Elements: Streaming Molecular Dynamics Simulation Trajectories for Direct Analysis: Applications to Sub-Picosecond Dynamics in Microsecond Simulations

元素：用于直接分析的流式分子动力学模拟轨迹：微秒模拟中亚皮秒动力学的应用

• 批准号: 2311372
• 负责人: Matthias Heyden
• 金额: $ 59.93万
• 依托单位: Arizona State University
• 依托单位国家: 美国
• 项目类别: Standard Grant
• 财政年份: 2023
• 资助国家: 美国
• 起止时间: 2023-08-01 至 2026-07-31
• 项目状态: 未结题
• 来源: https://www.nsf.gov/awardsearch/showAward?AWD_ID=2311372&HistoricalAwards=false
• 关键词: Elements; Streaming; Molecular; Dynamics; Simulation

Massive increases in computing capabilities are increasing the data volume generated in numerical simulations, while data storage and transfer capabilities are not growing at the same pace. This is especially true for all-atom molecular dynamics (MD) simulations that are used to study the function of biomolecules and novel materials on timescales of microseconds in systems containing hundreds of thousands to millions of atoms. Such simulations evaluate atom positions and velocities for 109 distinct times, which corresponds to 2 petabytes of data and exceeds reasonable data storage and transfer capacities. As a result, simulation data is stored only at coarse time intervals even though this approach loses information on fast molecular processes that is essential to computing many experimental observables. The software infrastructure created in this project avoids such information loss in molecular dynamics simulations via convergence of data generation and analysis. Instead of storing data for post-processing (status quo), it is passed directly to a parallel software platform via a streaming protocol. The implementation of the streaming protocol into existing software packages with a large user base allows for a direct integration into established simulation protocols. As a result, molecular dynamics simulations produce more usable information, and associated computational resources are used more efficiently.The streaming protocol for MD simulations uses a TCP/IP socket application programming interface (API) to transfer data directly from a running simulation to the analysis software. This approach enables the simultaneous analysis of fast (sub-picosecond) and slow (microsecond) processes in molecular simulations without creating bottlenecks or requiring massive trajectory output files. The analysis is performed with the open-source MDAnalysis platform for which tools are implemented as MDAKit plugins that significantly benefit from the streaming interface, such as 3D-2PT (spatially resolved two-phase thermodynamics) and related tools for the analysis of spatially resolved protein solvation maps.This award by the NSF Office of Advanced Cyberinfrastructure is jointly supported by the Division of Chemistry.This award reflects NSF's statutory mission and has been deemed worthy of support through evaluation using the Foundation's intellectual merit and broader impacts review criteria.

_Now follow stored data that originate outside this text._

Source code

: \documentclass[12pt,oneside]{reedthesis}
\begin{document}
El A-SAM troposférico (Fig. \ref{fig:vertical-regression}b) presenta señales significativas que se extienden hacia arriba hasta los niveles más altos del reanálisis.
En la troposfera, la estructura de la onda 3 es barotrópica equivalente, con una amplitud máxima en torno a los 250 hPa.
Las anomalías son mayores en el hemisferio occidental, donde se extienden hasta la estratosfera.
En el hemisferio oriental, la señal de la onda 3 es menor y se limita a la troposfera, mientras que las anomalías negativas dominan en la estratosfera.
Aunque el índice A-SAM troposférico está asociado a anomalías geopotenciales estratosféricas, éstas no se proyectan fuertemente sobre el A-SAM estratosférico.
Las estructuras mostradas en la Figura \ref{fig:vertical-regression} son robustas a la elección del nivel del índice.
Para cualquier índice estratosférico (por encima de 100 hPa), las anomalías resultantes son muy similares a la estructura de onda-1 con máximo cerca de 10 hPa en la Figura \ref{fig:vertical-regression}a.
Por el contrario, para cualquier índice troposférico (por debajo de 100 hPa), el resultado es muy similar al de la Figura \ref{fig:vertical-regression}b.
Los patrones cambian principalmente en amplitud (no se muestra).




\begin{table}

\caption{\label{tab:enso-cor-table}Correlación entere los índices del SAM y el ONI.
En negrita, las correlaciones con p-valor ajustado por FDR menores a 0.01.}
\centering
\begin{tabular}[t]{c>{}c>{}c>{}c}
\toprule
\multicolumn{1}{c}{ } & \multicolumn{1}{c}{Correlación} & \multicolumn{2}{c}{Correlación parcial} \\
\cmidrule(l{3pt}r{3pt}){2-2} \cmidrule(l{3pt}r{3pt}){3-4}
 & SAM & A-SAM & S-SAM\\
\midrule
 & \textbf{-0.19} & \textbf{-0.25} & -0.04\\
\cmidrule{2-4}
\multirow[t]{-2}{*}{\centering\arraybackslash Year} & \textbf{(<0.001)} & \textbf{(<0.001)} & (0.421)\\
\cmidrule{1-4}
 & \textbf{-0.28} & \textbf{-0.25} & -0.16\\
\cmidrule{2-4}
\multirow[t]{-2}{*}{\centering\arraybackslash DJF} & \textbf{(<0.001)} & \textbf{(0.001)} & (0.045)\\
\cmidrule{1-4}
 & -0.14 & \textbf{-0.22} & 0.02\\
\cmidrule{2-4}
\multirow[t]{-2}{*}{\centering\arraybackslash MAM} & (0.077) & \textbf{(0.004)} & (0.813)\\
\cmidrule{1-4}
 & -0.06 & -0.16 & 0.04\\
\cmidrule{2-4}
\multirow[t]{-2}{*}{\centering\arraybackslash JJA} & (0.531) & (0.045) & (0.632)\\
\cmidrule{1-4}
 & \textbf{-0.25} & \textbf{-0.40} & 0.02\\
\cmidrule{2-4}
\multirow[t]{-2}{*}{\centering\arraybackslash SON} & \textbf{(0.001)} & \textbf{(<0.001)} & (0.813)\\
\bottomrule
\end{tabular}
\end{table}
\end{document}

计算能力的大规模增长正在增加数值模拟中生成的数据量，而数据存储和传输能力却没有以同样的速度增长。这对于全原子分子动力学（MD）模拟尤其如此，该模拟用于在包含数十万至数百万个原子的系统中研究生物分子和新材料在微秒时间尺度上的功能。这种模拟评估了109个不同时间的原子位置和速度，这相当于2 PB的数据，超过了合理的数据存储和传输能力。因此，模拟数据仅以粗略的时间间隔存储，即使这种方法丢失了对计算许多实验观测值至关重要的快速分子过程的信息。该项目中创建的软件基础设施通过数据生成和分析的融合避免了分子动力学模拟中的此类信息丢失。它不是存储数据进行后处理（现状），而是通过流协议直接传递到并行软件平台。将流协议实施到具有大用户群的现有软件包中允许直接集成到已建立的模拟协议中。因此，分子动力学模拟产生更多的可用信息，并更有效地利用相关的计算资源。MD模拟的流协议使用TCP/IP套接字应用程序编程接口（API）将数据直接从运行的模拟传输到分析软件。这种方法可以在分子模拟中同时分析快速（亚皮秒）和慢速（微秒）过程，而不会产生瓶颈或需要大量的轨迹输出文件。分析是用开源MDAnalysis平台执行的，该平台的工具被实现为MDAkit插件，这些插件从流接口中受益匪浅，例如3D-2 PT（空间分辨两相热力学）和相关工具的空间分辨蛋白质溶剂化图的分析。这个奖项由NSF高级网络基础设施办公室联合支持的化学部。这个奖项反映了NSF的法定基金会的使命是履行其使命，并通过使用基金会的知识价值和更广泛的影响审查标准进行评价，被认为值得支持。